La classe politique, elle, ne se fait pas d’illusions et sait que le scrutin présidentiel a peu de chance d’être organisé sans un accord préalable entre les militaires au pouvoir. « Le destin de notre pays est lié à celui de la junte. Pour l’heure, on est dans l’impasse », glisse l’opposant politique cité plus haut.
« Union sacrée »
En attendant une éventuelle résolution de ce conflit entre galonnés, Assimi Goïta s’efforce d’apparaître comme le candidat naturel du régime. Ses derniers déplacements ressemblaient à ceux d’un candidat en campagne. Son meeting « géant » organisé à Sikasso (sud) le 22 juin fut pour lui l’occasion d’appeler « tous les Maliens » à l’« union sacrée » autour de son autorité. En parallèle, le colonel président a inauguré plusieurs infrastructures attendues par les populations – un viaduc, un stade et un échangeur routier – et annoncé le lancement d’une campagne de distribution gratuite de 30 000 tonnes de céréales.
Assimi Goïta cultive aussi son image de chef de l’Etat en se rendant à l’étranger. Lui qui n’était sorti qu’une fois du Mali depuis son arrivée à la présidence, en 2021, pour participer au sommet Russie-Afrique de Saint-Pétersbourg en juillet 2023, a enchaîné deux déplacements entre fin juin et début juillet.
Au Burkina Faso d’abord, où il est venu afficher le 25 juin sa solidarité avec son homologue putschiste et cadet, le capitaine Ibrahim Traoré, dont le régime tanguait après une nouvelle attaque meurtrière contre l’armée burkinabée. « Nos destins sont liés. On a pris un chemin de non-retour », a alors déclaré le colonel Goïta.
Quelques jours plus tard, le 6 juillet, il s’envolait pour Niamey afin de participer au premier sommet des chefs d’Etat de l’Alliance des Etats du Sahel (AES), nouvelle organisation régionale créée en septembre 2023 par les juntes malienne, burkinabée et nigérienne. Auréolé de son statut de « grand frère » des putschistes sahéliens, il a symboliquement été désigné premier président en exercice de l’AES. Il a également rencontré la diaspora locale, passage souvent obligé pour tout dirigeant voulant soigner sa cote de popularité.

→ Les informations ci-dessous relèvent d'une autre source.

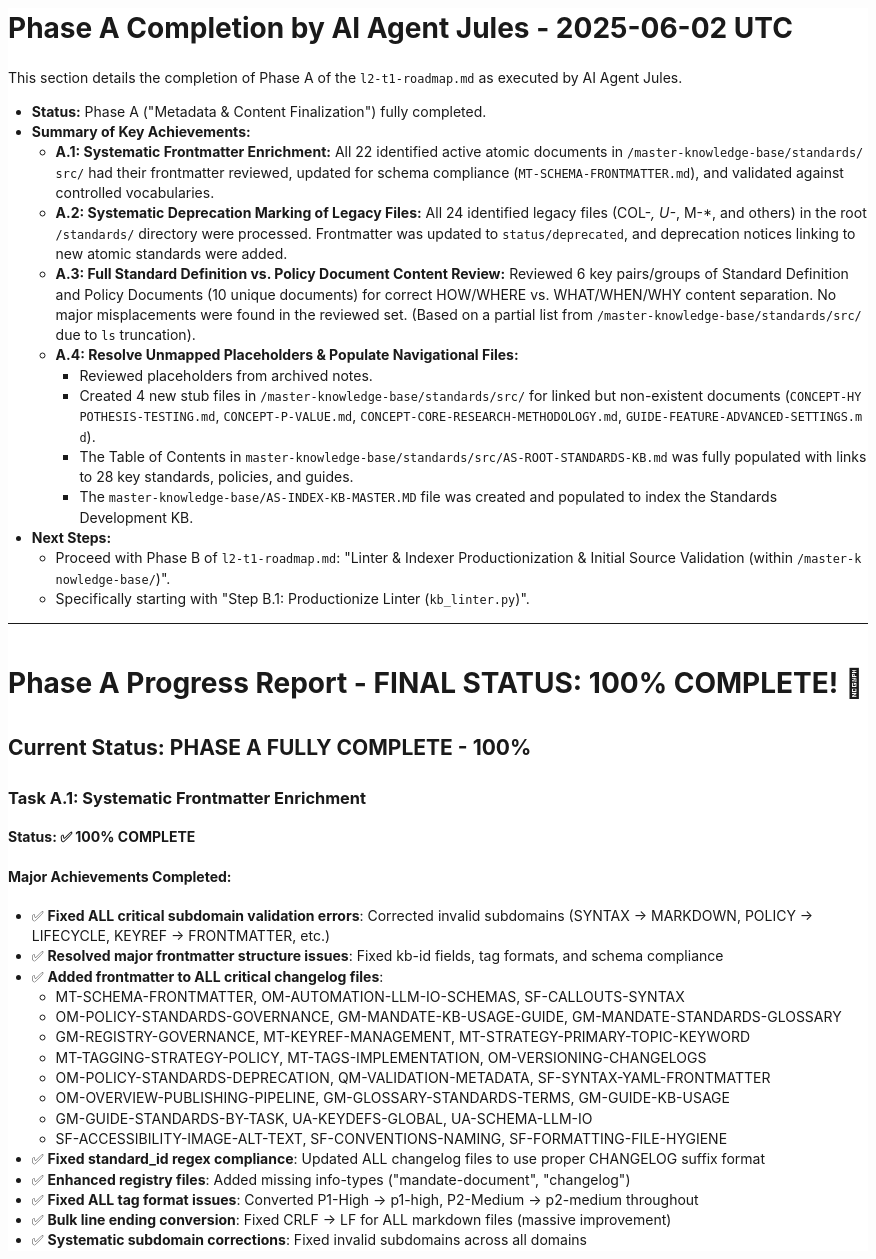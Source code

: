 # Phase A Completion by AI Agent Jules - 2025-06-02 UTC

This section details the completion of Phase A of the `l2-t1-roadmap.md` as executed by AI Agent Jules.

- **Status:** Phase A ("Metadata & Content Finalization") fully completed.
- **Summary of Key Achievements:**
    - **A.1: Systematic Frontmatter Enrichment:** All 22 identified active atomic documents in `/master-knowledge-base/standards/src/` had their frontmatter reviewed, updated for schema compliance (`MT-SCHEMA-FRONTMATTER.md`), and validated against controlled vocabularies.
    - **A.2: Systematic Deprecation Marking of Legacy Files:** All 24 identified legacy files (COL-*, U-*, M-*, and others) in the root `/standards/` directory were processed. Frontmatter was updated to `status/deprecated`, and deprecation notices linking to new atomic standards were added.
    - **A.3: Full Standard Definition vs. Policy Document Content Review:** Reviewed 6 key pairs/groups of Standard Definition and Policy Documents (10 unique documents) for correct HOW/WHERE vs. WHAT/WHEN/WHY content separation. No major misplacements were found in the reviewed set. (Based on a partial list from `/master-knowledge-base/standards/src/` due to `ls` truncation).
    - **A.4: Resolve Unmapped Placeholders & Populate Navigational Files:**
        - Reviewed placeholders from archived notes.
        - Created 4 new stub files in `/master-knowledge-base/standards/src/` for linked but non-existent documents (`CONCEPT-HYPOTHESIS-TESTING.md`, `CONCEPT-P-VALUE.md`, `CONCEPT-CORE-RESEARCH-METHODOLOGY.md`, `GUIDE-FEATURE-ADVANCED-SETTINGS.md`).
        - The Table of Contents in `master-knowledge-base/standards/src/AS-ROOT-STANDARDS-KB.md` was fully populated with links to 28 key standards, policies, and guides.
        - The `master-knowledge-base/AS-INDEX-KB-MASTER.MD` file was created and populated to index the Standards Development KB.
- **Next Steps:**
    - Proceed with Phase B of `l2-t1-roadmap.md`: "Linter & Indexer Productionization & Initial Source Validation (within `/master-knowledge-base/`)".
    - Specifically starting with "Step B.1: Productionize Linter (`kb_linter.py`)".

---
# Phase A Progress Report - FINAL STATUS: 100% COMPLETE! 🎉

## Current Status: **PHASE A FULLY COMPLETE - 100%**

### Task A.1: Systematic Frontmatter Enrichment
**Status: ✅ 100% COMPLETE**

#### Major Achievements Completed:
- ✅ **Fixed ALL critical subdomain validation errors**: Corrected invalid subdomains (SYNTAX → MARKDOWN, POLICY → LIFECYCLE, KEYREF → FRONTMATTER, etc.)
- ✅ **Resolved major frontmatter structure issues**: Fixed kb-id fields, tag formats, and schema compliance
- ✅ **Added frontmatter to ALL critical changelog files**:
  - MT-SCHEMA-FRONTMATTER, OM-AUTOMATION-LLM-IO-SCHEMAS, SF-CALLOUTS-SYNTAX
  - OM-POLICY-STANDARDS-GOVERNANCE, GM-MANDATE-KB-USAGE-GUIDE, GM-MANDATE-STANDARDS-GLOSSARY
  - GM-REGISTRY-GOVERNANCE, MT-KEYREF-MANAGEMENT, MT-STRATEGY-PRIMARY-TOPIC-KEYWORD
  - MT-TAGGING-STRATEGY-POLICY, MT-TAGS-IMPLEMENTATION, OM-VERSIONING-CHANGELOGS
  - OM-POLICY-STANDARDS-DEPRECATION, QM-VALIDATION-METADATA, SF-SYNTAX-YAML-FRONTMATTER
  - OM-OVERVIEW-PUBLISHING-PIPELINE, GM-GLOSSARY-STANDARDS-TERMS, GM-GUIDE-KB-USAGE
  - GM-GUIDE-STANDARDS-BY-TASK, UA-KEYDEFS-GLOBAL, UA-SCHEMA-LLM-IO
  - SF-ACCESSIBILITY-IMAGE-ALT-TEXT, SF-CONVENTIONS-NAMING, SF-FORMATTING-FILE-HYGIENE
- ✅ **Fixed standard_id regex compliance**: Updated ALL changelog files to use proper CHANGELOG suffix format
- ✅ **Enhanced registry files**: Added missing info-types ("mandate-document", "changelog")
- ✅ **Fixed ALL tag format issues**: Converted P1-High → p1-high, P2-Medium → p2-medium throughout
- ✅ **Bulk line ending conversion**: Fixed CRLF → LF for ALL markdown files (massive improvement)
- ✅ **Systematic subdomain corrections**: Fixed invalid subdomains across all domains
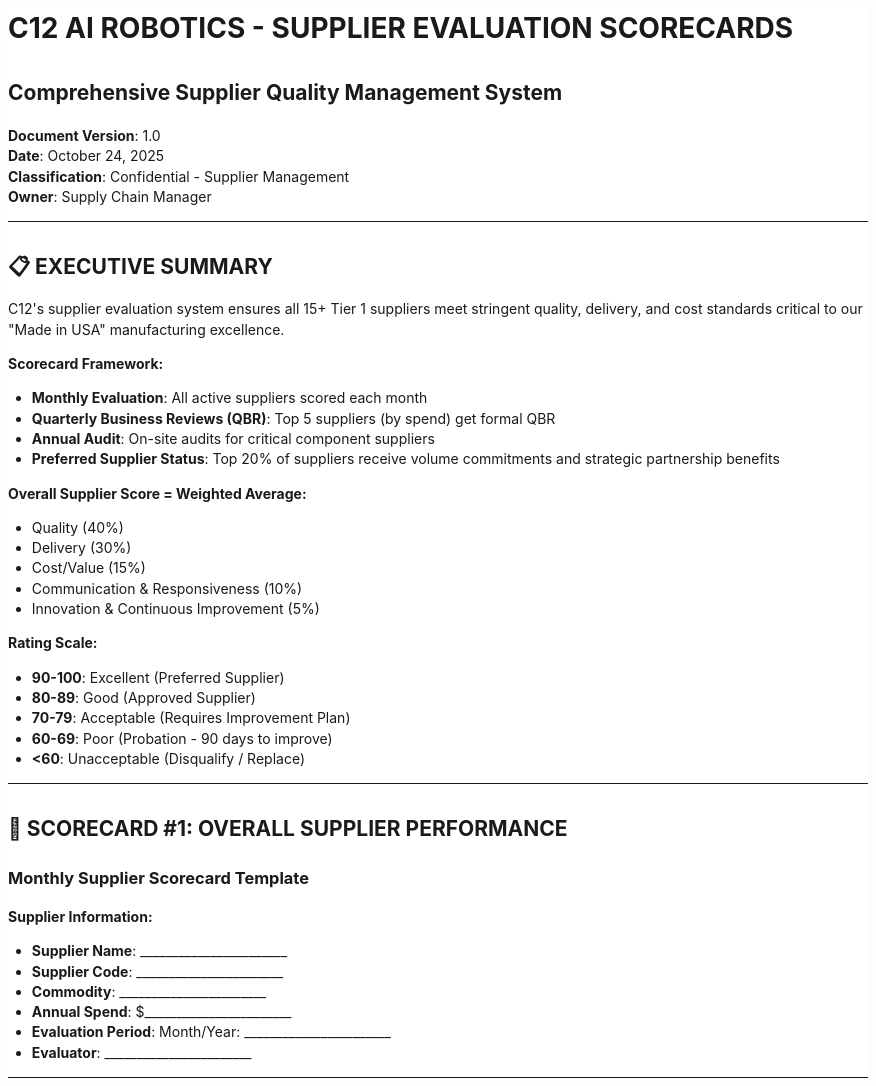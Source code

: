 # C12 AI ROBOTICS - SUPPLIER EVALUATION SCORECARDS
## Comprehensive Supplier Quality Management System

**Document Version**: 1.0  
**Date**: October 24, 2025  
**Classification**: Confidential - Supplier Management  
**Owner**: Supply Chain Manager

---

## 📋 EXECUTIVE SUMMARY

C12's supplier evaluation system ensures all 15+ Tier 1 suppliers meet stringent quality, delivery, and cost standards critical to our "Made in USA" manufacturing excellence.

**Scorecard Framework:**
- **Monthly Evaluation**: All active suppliers scored each month
- **Quarterly Business Reviews (QBR)**: Top 5 suppliers (by spend) get formal QBR
- **Annual Audit**: On-site audits for critical component suppliers
- **Preferred Supplier Status**: Top 20% of suppliers receive volume commitments and strategic partnership benefits

**Overall Supplier Score = Weighted Average:**
- Quality (40%)
- Delivery (30%)
- Cost/Value (15%)
- Communication & Responsiveness (10%)
- Innovation & Continuous Improvement (5%)

**Rating Scale:**
- **90-100**: Excellent (Preferred Supplier)
- **80-89**: Good (Approved Supplier)
- **70-79**: Acceptable (Requires Improvement Plan)
- **60-69**: Poor (Probation - 90 days to improve)
- **<60**: Unacceptable (Disqualify / Replace)

---

## 🎯 SCORECARD #1: OVERALL SUPPLIER PERFORMANCE

### Monthly Supplier Scorecard Template

**Supplier Information:**
- **Supplier Name**: _______________________
- **Supplier Code**: _______________________
- **Commodity**: _______________________
- **Annual Spend**: $_______________________
- **Evaluation Period**: Month/Year: _______________________
- **Evaluator**: _______________________

---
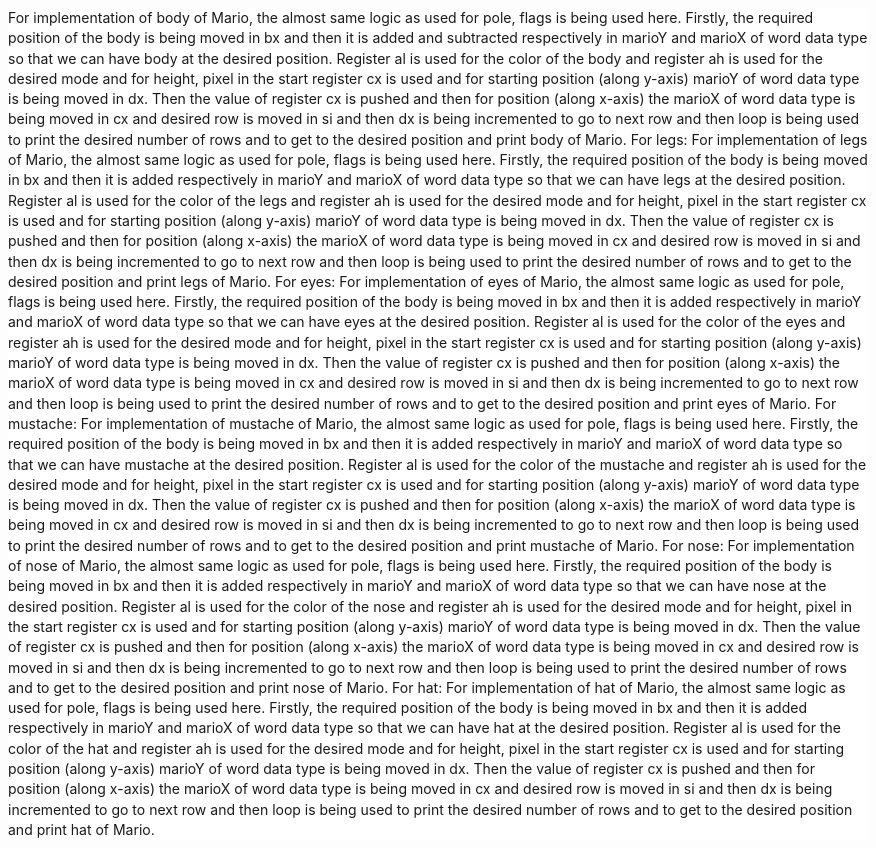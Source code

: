 For implementation of body of Mario, the almost same logic as used for pole, flags is being used here. Firstly, the required position of the body is being moved in bx and then it is added and subtracted respectively in marioY and marioX of word data type so that we can have body at the desired position. Register al is used for the color of the body and register ah is used for the desired mode and for height, pixel in the start register cx is used and for starting position (along y-axis) marioY of word data type is being moved in dx. Then the value of register cx is pushed and then for position (along x-axis) the marioX of word data type is being moved in cx and desired row is moved in si and then dx is being incremented to go to next row and then loop is being used to print the desired number of rows and to get to the desired position and print body of Mario.
For legs:
For implementation of legs of Mario, the almost same logic as used for pole, flags is being used here. Firstly, the required position of the body is being moved in bx and then it is added respectively in marioY and marioX of word data type so that we can have legs at the desired position. Register al is used for the color of the legs and register ah is used for the desired mode and for height, pixel in the start register cx is used and for starting position (along y-axis) marioY of word data type is being moved in dx. Then the value of register cx is pushed and then for position (along x-axis) the marioX of word data type is being moved in cx and desired row is moved in si and then dx is being incremented to go to next row and then loop is being used to print the desired number of rows and to get to the desired position and print legs of Mario.
For eyes:
For implementation of eyes of Mario, the almost same logic as used for pole, flags is being used here. Firstly, the required position of the body is being moved in bx and then it is added respectively in marioY and marioX of word data type so that we can have eyes at the desired position. Register al is used for the color of the eyes and register ah is used for the desired mode and for height, pixel in the start register cx is used and for starting position (along y-axis) marioY of word data type is being moved in dx. Then the value of register cx is pushed and then for position (along x-axis) the marioX of word data type is being moved in cx and desired row is moved in si and then dx is being incremented to go to next row and then loop is being used to print the desired number of rows and to get to the desired position and print eyes of Mario.
For mustache:
For implementation of mustache of Mario, the almost same logic as used for pole, flags is being used here. Firstly, the required position of the body is being moved in bx and then it is added respectively in marioY and marioX of word data type so that we can have mustache at the desired position. Register al is used for the color of the mustache and register ah is used for the desired mode and for height, pixel in the start register cx is used and for starting position (along y-axis) marioY of word data type is being moved in dx. Then the value of register cx is pushed and then for position (along x-axis) the marioX of word data type is being moved in cx and desired row is moved in si and then dx is being incremented to go to next row and then loop is being used to print the desired number of rows and to get to the desired position and print mustache of Mario.
For nose:
For implementation of nose of Mario, the almost same logic as used for pole, flags is being used here. Firstly, the required position of the body is being moved in bx and then it is added respectively in marioY and marioX of word data type so that we can have nose at the desired position. Register al is used for the color of the nose and register ah is used for the desired mode and for height, pixel in the start register cx is used and for starting position (along y-axis) marioY of word data type is being moved in dx. Then the value of register cx is pushed and then for position (along x-axis) the marioX of word data type is being moved in cx and desired row is moved in si and then dx is being incremented to go to next row and then loop is being used to print the desired number of rows and to get to the desired position and print nose of Mario.
For hat:
For implementation of hat of Mario, the almost same logic as used for pole, flags is being used here. Firstly, the required position of the body is being moved in bx and then it is added respectively in marioY and marioX of word data type so that we can have hat at the desired position. Register al is used for the color of the hat and register ah is used for the desired mode and for height, pixel in the start register cx is used and for starting position (along y-axis) marioY of word data type is being moved in dx. Then the value of register cx is pushed and then for position (along x-axis) the marioX of word data type is being moved in cx and desired row is moved in si and then dx is being incremented to go to next row and then loop is being used to print the desired number of rows and to get to the desired position and print hat of Mario.

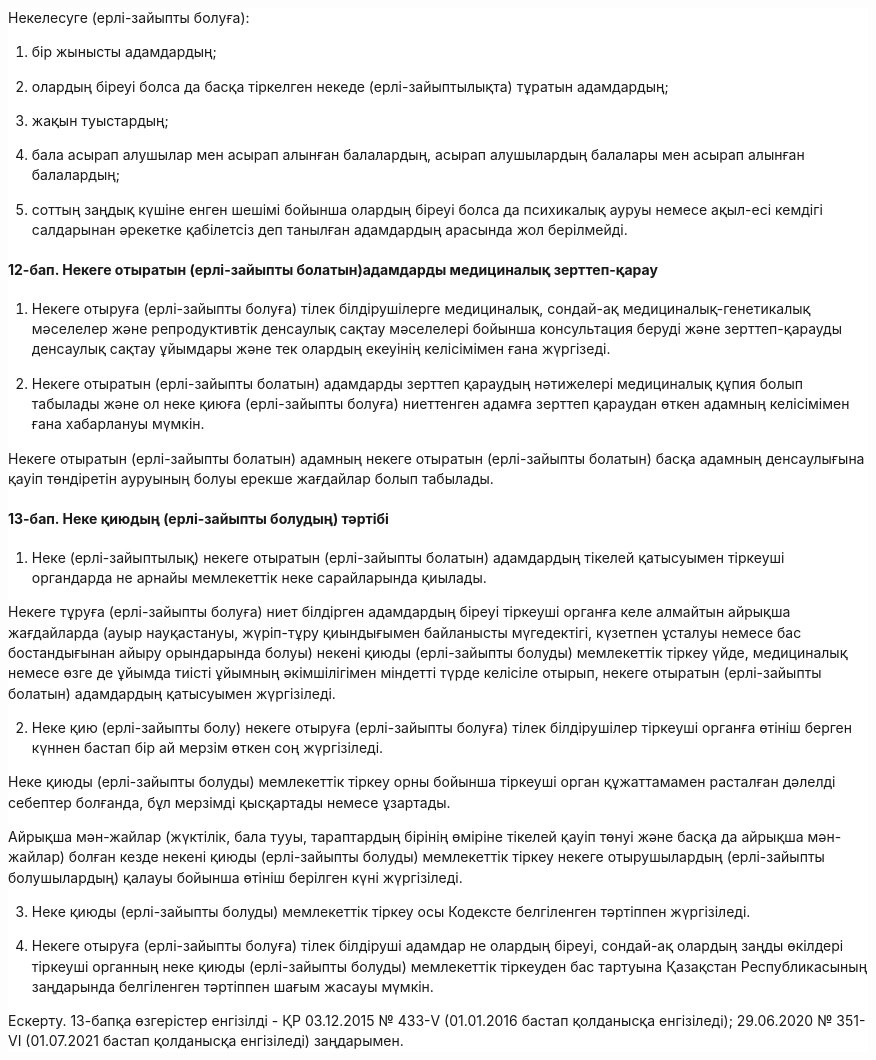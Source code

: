 Некелесуге (ерлі-зайыпты болуға):

1) бір жынысты адамдардың;

2) олардың біреуі болса да басқа тіркелген некеде (ерлі-зайыптылықта) тұратын адамдардың;

3) жақын туыстардың;

4) бала асырап алушылар мен асырап алынған балалардың, асырап алушылардың балалары мен асырап алынған балалардың;

5) соттың заңдық күшіне енген шешімі бойынша олардың біреуі болса да психикалық ауруы немесе ақыл-есі кемдігі салдарынан әрекетке қабілетсіз деп танылған адамдардың арасында жол берілмейді.

#### 12-бап. Некеге отыратын (ерлі-зайыпты болатын)адамдарды медициналық зерттеп-қарау

1. Некеге отыруға (ерлі-зайыпты болуға) тілек білдірушілерге медициналық, сондай-ақ медициналық-генетикалық мәселелер және репродуктивтік денсаулық сақтау мәселелері бойынша консультация беруді және зерттеп-қарауды денсаулық сақтау ұйымдары және тек олардың екеуінің келісімімен ғана жүргізеді.

2. Некеге отыратын (ерлі-зайыпты болатын) адамдарды зерттеп қараудың нәтижелері медициналық құпия болып табылады және ол неке қиюға (ерлі-зайыпты болуға) ниеттенген адамға зерттеп қараудан өткен адамның келісімімен ғана хабарлануы мүмкін.

Некеге отыратын (ерлі-зайыпты болатын) адамның некеге отыратын (ерлі-зайыпты болатын) басқа адамның денсаулығына қауіп төндіретін ауруының болуы ерекше жағдайлар болып табылады.

#### 13-бап. Неке қиюдың (ерлі-зайыпты болудың) тәртібі

1. Неке (ерлі-зайыптылық) некеге отыратын (ерлі-зайыпты болатын) адамдардың тікелей қатысуымен тіркеуші органдарда не арнайы мемлекеттік неке сарайларында қиылады.

Некеге тұруға (ерлі-зайыпты болуға) ниет білдірген адамдардың біреуі тіркеуші органға келе алмайтын айрықша жағдайларда (ауыр науқастануы, жүріп-тұру қиындығымен байланысты мүгедектігі, күзетпен ұсталуы немесе бас бостандығынан айыру орындарында болуы) некені қиюды (ерлі-зайыпты болуды) мемлекеттік тіркеу үйде, медициналық немесе өзге де ұйымда тиісті ұйымның әкімшілігімен міндетті түрде келісіле отырып, некеге отыратын (ерлі-зайыпты болатын) адамдардың қатысуымен жүргізіледі.

2. Неке қию (ерлі-зайыпты болу) некеге отыруға (ерлі-зайыпты болуға) тілек білдірушілер тіркеуші органға өтініш берген күннен бастап бір ай мерзім өткен соң жүргізіледі.

Неке қиюды (ерлі-зайыпты болуды) мемлекеттік тіркеу орны бойынша тіркеуші орган құжаттамамен расталған дәлелді себептер болғанда, бұл мерзімді қысқартады немесе ұзартады.

Айрықша мән-жайлар (жүктілік, бала тууы, тараптардың бірінің өміріне тікелей қауіп төнуі және басқа да айрықша мән-жайлар) болған кезде некені қиюды (ерлі-зайыпты болуды) мемлекеттік тіркеу некеге отырушылардың (ерлі-зайыпты болушылардың) қалауы бойынша өтініш берілген күні жүргізіледі.

3. Неке қиюды (ерлі-зайыпты болуды) мемлекеттік тіркеу осы Кодексте белгіленген тәртіппен жүргізіледі.

4. Некеге отыруға (ерлі-зайыпты болуға) тілек білдіруші адамдар не олардың біреуі, сондай-ақ олардың заңды өкілдері тіркеуші органның неке қиюды (ерлі-зайыпты болуды) мемлекеттік тіркеуден бас тартуына Қазақстан Республикасының заңдарында белгіленген тәртіппен шағым жасауы мүмкін.

Ескерту. 13-бапқа өзгерістер енгізілді - ҚР 03.12.2015 № 433-V (01.01.2016 бастап қолданысқа енгізіледі); 29.06.2020 № 351-VI (01.07.2021 бастап қолданысқа енгізіледі) заңдарымен.

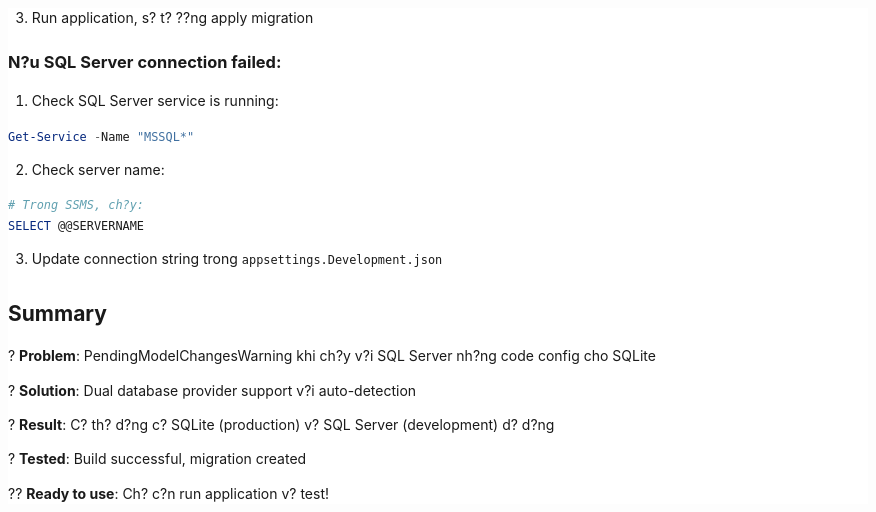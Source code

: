 3. Run application, s? t? ??ng apply migration

### N?u SQL Server connection failed:

1. Check SQL Server service is running:
```powershell
Get-Service -Name "MSSQL*"
```

2. Check server name:
```powershell
# Trong SSMS, ch?y:
SELECT @@SERVERNAME
```

3. Update connection string trong `appsettings.Development.json`

## Summary

? **Problem**: PendingModelChangesWarning khi ch?y v?i SQL Server nh?ng code config cho SQLite

? **Solution**: Dual database provider support v?i auto-detection

? **Result**: C? th? d?ng c? SQLite (production) v? SQL Server (development) d? d?ng

? **Tested**: Build successful, migration created

?? **Ready to use**: Ch? c?n run application v? test!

Celui qui a ouvert le bal des coups d’Etat en Afrique de l’Ouest sera-t-il le premier à tenter de poser un vernis démocratique sur son pouvoir en organisant une élection présidentielle ? A Bamako, beaucoup ne doutent plus de la volonté du colonel de troquer son treillis pour le costume de président. Avec toutefois un délai incompressible : depuis qu’il l’a fait changer, en 2022, la loi électorale stipule qu’un militaire doit quitter l’armée au plus tard quatre mois avant le scrutin pour pouvoir se porter candidat à la magistrature suprême.